Got some information from a couple of members of a Flemish forum which specializes in bicycle racing history. They link the brand to Fons Mertens of Lier, Belgium. He and his brothers Jules, Paul and Albert were bicycle racers in the 1920's and 1930's. 

Apparently Fons opened a bicycle shop in Lier, and also sponsored a team called "Mertens Sport" from 1946 to 1952 with local riders. I have been looking for pictures of the shop and of the team, but so far I haven't found any.

The Mertens family also ran a bar in Lier called "Sportwereld", in which the Lierse Bicycle Club was founded in 1932. LBC would become one of the most important racing clubs in Belgium, counting Rik Van Looy, Ward Sels and Herman Vanspringel among their members. The Mertens brothers were a driving force behind the club in the early years.

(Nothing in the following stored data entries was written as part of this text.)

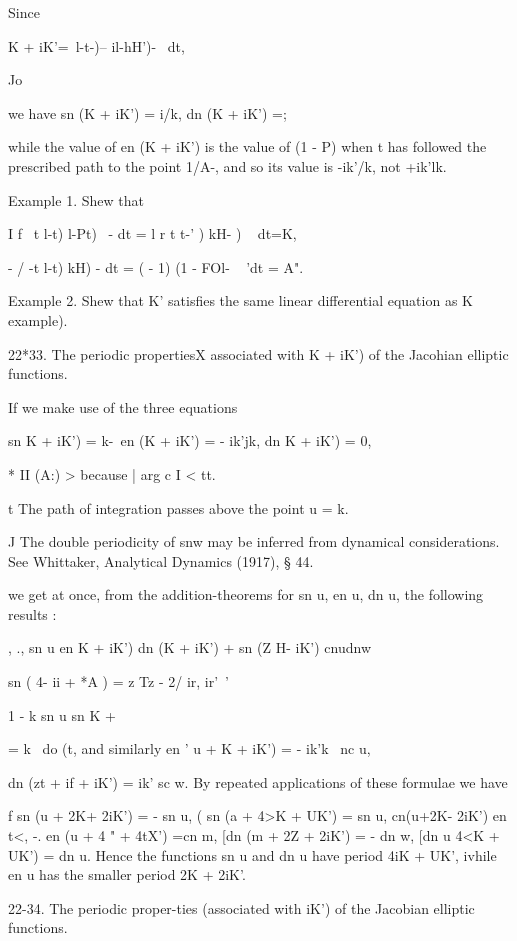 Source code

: Since

K + iK'=\ l-t-)-- il-hH')- ~dt,

Jo

we have sn (K + iK') = i/k, dn (K + iK') =;

while the value of en (K + iK') is the value of (1 - P) when t has
followed the prescribed path to the point 1/A-, and so its value is
-ik'/k, not +ik'lk.

Example 1. Shew that

I f \ t l-t) l-Pt) ~- dt = l r t t-' ) kH- ) ~ dt=K,

- / -t l-t) kH) - dt = ( - 1) (1 - FOl- ~ 'dt = A".

Example 2. Shew that K' satisfies the same linear differential
equation as K  example).

22*33. The periodic propertiesX associated with K + iK') of the
Jacohian elliptic functions.

If we make use of the three equations

sn K + iK') = k-\ en (K + iK') = - ik'jk, dn K + iK') = 0,

* II (A:) > because | arg c I < tt.

t The path of integration passes above the point u = k.

J The double periodicity of snw may be inferred from dynamical
considerations. See Whittaker, Analytical Dynamics (1917), § 44.

%
%

we get at once, from the addition-theorems for sn u, en u, dn u, the
following results :

, ., sn u en K + iK') dn (K + iK') + sn (Z H- iK') cnudnw

sn ( 4- ii + *A ) = z Tz - 2/ ir, ir'\ '

  1 - k sn u sn K +%

= k~ do (t, and similarly en ' u + K + iK') = - ik'k~ nc u,

dn (zt + if + iK') = ik' sc w. By repeated applications of these
formulae we have

f sn (u + 2K+ 2iK') = - sn u, ( sn (a + 4>K + UK') = sn u, cn(u+2K-
2iK') en t<, -. en (u + 4 " + 4tX') =cn m, [dn (m + 2Z + 2iK') = - dn
w, [dn u 4<K + UK') = dn u. Hence the functions sn u and dn u have
period 4iK + UK', ivhile en u has the smaller period 2K + 2iK'.

22-34. The periodic proper-ties (associated with iK') of the Jacobian
elliptic functions.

The 1959 club champions, with Rik Van Looy in the middle:





Van Looy would go on to become World Champion in 1960 and 1961.


----------



## Jake1 (Feb 6, 2022)

@non-fixie that seems to be some of the most direct relationship I have heard thus far. If only there was some photographic evidence. I still find it odd that another photo of a bike or even just a head badge hasn't surfaced. I would still assume that the frame was manufactured by an independent builder for Mertens and more than likely some other shops in the region. I was provided a photo example of another bike with a similar head lug pattern, yet still not identical.
Thank you for your effort. I am hoping I will get a reply from the Koers Museum in the next couple of months since they have already replied with a confirmation that it will be investigated. There is an Italian website that I am also using to research this frame and others, but I am having trouble accessing their site even though I am a paying member. It is not a forum, but has archival data on many marques.


----------



## non-fixie (Feb 7, 2022)

Give the involvement of this particular Mertens family with the sport, I would assume a track bike with their name on it to be of decent quality, made by a reputable frame builder. 

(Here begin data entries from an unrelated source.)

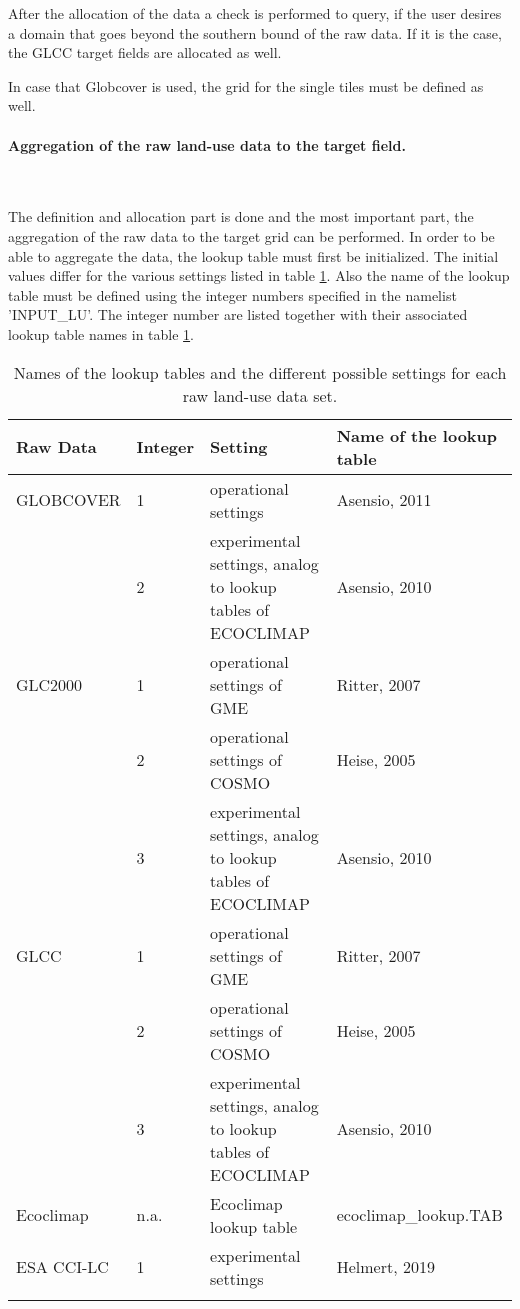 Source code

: \documentclass[a4paper,10pt,DIV14,BCOR1cm,titlepage,twoside]{scrartcl}
\providecommand{\tabularnewline}{\\}
\begin{document}
\noindent After the allocation of the data a check is performed to query, if the user desires a domain that goes beyond the southern bound of the raw data. If it is the case, the GLCC target fields are allocated as well.  \par\medskip\noindent
In case that Globcover is used, the grid for the single tiles must be defined as well.\par\medskip\noindent
\paragraph{Aggregation of the raw land-use data to the target field.}\ \par\medskip\noindent
The definition and allocation part is done and the most important part, the aggregation of the raw data to the target grid can be performed. In order to be able to aggregate the data, the lookup table must first be initialized. The initial values differ for the various settings listed in table \ref{tab:look_up_table}. Also the name of the lookup table must be defined using the integer numbers specified in the namelist 'INPUT\_LU'. The integer number are listed together with their associated lookup table names in table \ref{tab:look_up_table}.
\begin{longtable}{p{2.25cm}p{1.25cm}p{6.5cm}p{4.5cm}}
\textbf{Raw Data} & \textbf{Integer} & \textbf{Setting} & \textbf{Name of the lookup table}\tabularnewline
\hline
\endhead
\hline
GLOBCOVER & 1 & operational settings & Asensio, 2011 \tabularnewline\hline
          & 2 & experimental settings, analog to lookup tables of ECOCLIMAP& Asensio, 2010 \tabularnewline\hline
GLC2000 & 1 & operational settings of GME & Ritter, 2007 \tabularnewline\hline
        & 2 & operational settings of COSMO & Heise, 2005 \tabularnewline\hline
        & 3 & experimental settings, analog to lookup tables of ECOCLIMAP & Asensio, 2010 \tabularnewline\hline
GLCC & 1 & operational settings of GME & Ritter, 2007 \tabularnewline\hline
     & 2 & operational settings of COSMO & Heise, 2005 \tabularnewline\hline
     & 3 & experimental settings, analog to lookup tables of ECOCLIMAP & Asensio, 2010 \tabularnewline\hline
Ecoclimap & n.a. & Ecoclimap lookup table & ecoclimap\_lookup.TAB \tabularnewline
ESA CCI-LC & 1 & experimental settings & Helmert, 2019 \tabularnewline
\bottomrule
\caption{Names of the lookup tables and the different possible settings for each raw land-use data set.}
\label{tab:look_up_table}
\end{longtable}
\par\medskip\noindent
\end{document}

I have just sent an e-mail to a shop in Lier which _might_  have a connection to the Mertens family. I'll let you know when anything useful surfaces.


----------



## Jake1 (Feb 7, 2022)

@non-fixie  Thanks for your efforts. Looking closely at the frame shows a high degree of workmanship. Lugs appear to be properly brazed without gaps or over use of solder. I may do a repaint of it sometime in the future since although decent it could be better (certainly the lug detailing!).


----------



## non-fixie (Feb 16, 2022)

I got a very friendly reply back from the shop in Lier, which confirms that the Vedette shop in Lier, Belgium is a continuation of the shop which was owned by the Mertens family. The current owner is not aware of there having actually been a Mertens bike brand, but says there were Vedette-branded bikes in the past. This aligns nicely with there having been a Vedette team, with Fons Mertens as the team manager and his son Jos as one of the riders.

The search continues.


----------



## Jake1 (Mar 3, 2022)

Thanks @non-fixie for the continued efforts. I am still awaiting a response from the Kors Museum, but hopefully it will be coming in short order once they reopen for the season. It would be nice to get some crossover confirmation and possibly a little more detail from them. I continue to directly search for any imagery that shows another example of the brand.


----------